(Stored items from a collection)
○ ○ ○ ○ ○ ○ ○

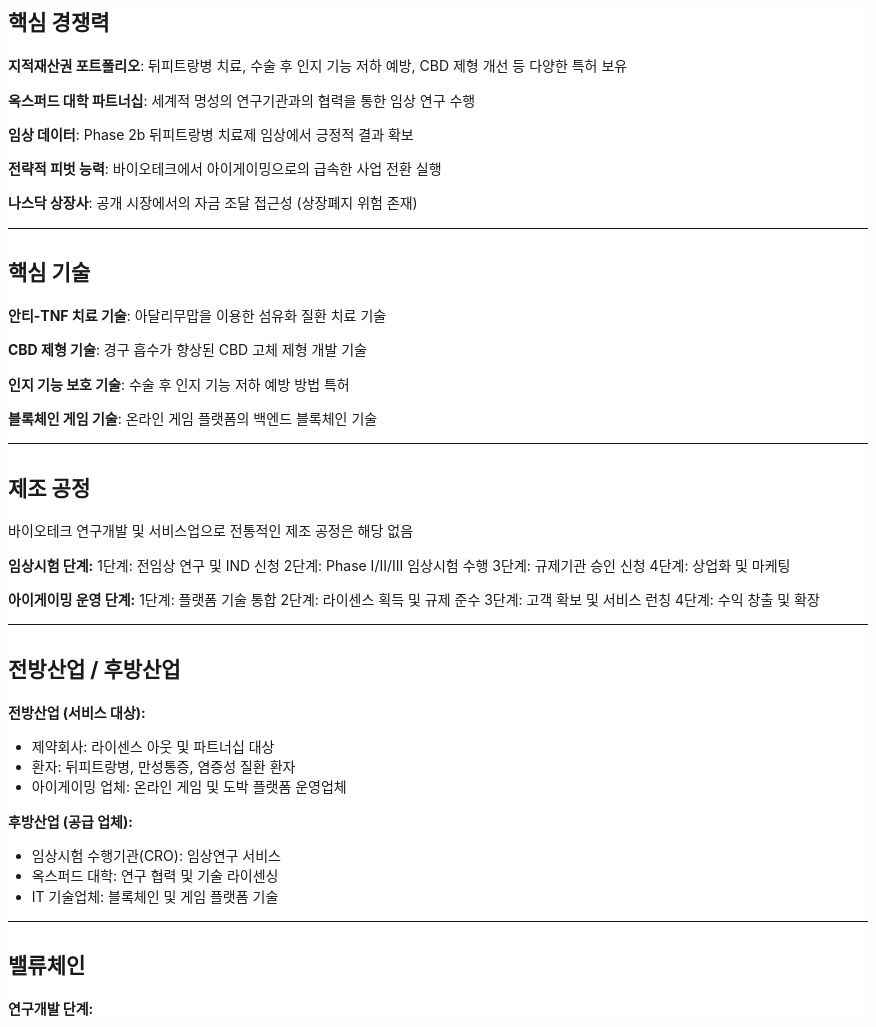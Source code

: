 
## 핵심 경쟁력

**지적재산권 포트폴리오**: 뒤피트랑병 치료, 수술 후 인지 기능 저하 예방, CBD 제형 개선 등 다양한 특허 보유

**옥스퍼드 대학 파트너십**: 세계적 명성의 연구기관과의 협력을 통한 임상 연구 수행

**임상 데이터**: Phase 2b 뒤피트랑병 치료제 임상에서 긍정적 결과 확보

**전략적 피벗 능력**: 바이오테크에서 아이게이밍으로의 급속한 사업 전환 실행

**나스닥 상장사**: 공개 시장에서의 자금 조달 접근성 (상장폐지 위험 존재)

---

## 핵심 기술

**안티-TNF 치료 기술**: 아달리무맙을 이용한 섬유화 질환 치료 기술

**CBD 제형 기술**: 경구 흡수가 향상된 CBD 고체 제형 개발 기술

**인지 기능 보호 기술**: 수술 후 인지 기능 저하 예방 방법 특허

**블록체인 게임 기술**: 온라인 게임 플랫폼의 백엔드 블록체인 기술

---

## 제조 공정

바이오테크 연구개발 및 서비스업으로 전통적인 제조 공정은 해당 없음

**임상시험 단계:** 1단계: 전임상 연구 및 IND 신청 2단계: Phase I/II/III 임상시험 수행 3단계: 규제기관 승인 신청 4단계: 상업화 및 마케팅

**아이게이밍 운영 단계:** 1단계: 플랫폼 기술 통합 2단계: 라이센스 획득 및 규제 준수 3단계: 고객 확보 및 서비스 런칭 4단계: 수익 창출 및 확장

---

## 전방산업 / 후방산업

**전방산업 (서비스 대상):**

- 제약회사: 라이센스 아웃 및 파트너십 대상
- 환자: 뒤피트랑병, 만성통증, 염증성 질환 환자
- 아이게이밍 업체: 온라인 게임 및 도박 플랫폼 운영업체

**후방산업 (공급 업체):**

- 임상시험 수행기관(CRO): 임상연구 서비스
- 옥스퍼드 대학: 연구 협력 및 기술 라이센싱
- IT 기술업체: 블록체인 및 게임 플랫폼 기술

---

## 밸류체인

**연구개발 단계:**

○ ○ ○ ○ ○ ○ ○

Excluding images, return all of the records above word for word.

Source code

: 
## 핵심 경쟁력

**지적재산권 포트폴리오**: 뒤피트랑병 치료, 수술 후 인지 기능 저하 예방, CBD 제형 개선 등 다양한 특허 보유

**옥스퍼드 대학 파트너십**: 세계적 명성의 연구기관과의 협력을 통한 임상 연구 수행

**임상 데이터**: Phase 2b 뒤피트랑병 치료제 임상에서 긍정적 결과 확보

**전략적 피벗 능력**: 바이오테크에서 아이게이밍으로의 급속한 사업 전환 실행

**나스닥 상장사**: 공개 시장에서의 자금 조달 접근성 (상장폐지 위험 존재)

---

## 핵심 기술

**안티-TNF 치료 기술**: 아달리무맙을 이용한 섬유화 질환 치료 기술

**CBD 제형 기술**: 경구 흡수가 향상된 CBD 고체 제형 개발 기술

**인지 기능 보호 기술**: 수술 후 인지 기능 저하 예방 방법 특허

**블록체인 게임 기술**: 온라인 게임 플랫폼의 백엔드 블록체인 기술

---

## 제조 공정

바이오테크 연구개발 및 서비스업으로 전통적인 제조 공정은 해당 없음

**임상시험 단계:** 1단계: 전임상 연구 및 IND 신청 2단계: Phase I/II/III 임상시험 수행 3단계: 규제기관 승인 신청 4단계: 상업화 및 마케팅

**아이게이밍 운영 단계:** 1단계: 플랫폼 기술 통합 2단계: 라이센스 획득 및 규제 준수 3단계: 고객 확보 및 서비스 런칭 4단계: 수익 창출 및 확장

---

## 전방산업 / 후방산업

**전방산업 (서비스 대상):**

- 제약회사: 라이센스 아웃 및 파트너십 대상
- 환자: 뒤피트랑병, 만성통증, 염증성 질환 환자
- 아이게이밍 업체: 온라인 게임 및 도박 플랫폼 운영업체

**후방산업 (공급 업체):**

- 임상시험 수행기관(CRO): 임상연구 서비스
- 옥스퍼드 대학: 연구 협력 및 기술 라이센싱
- IT 기술업체: 블록체인 및 게임 플랫폼 기술

---

## 밸류체인

**연구개발 단계:**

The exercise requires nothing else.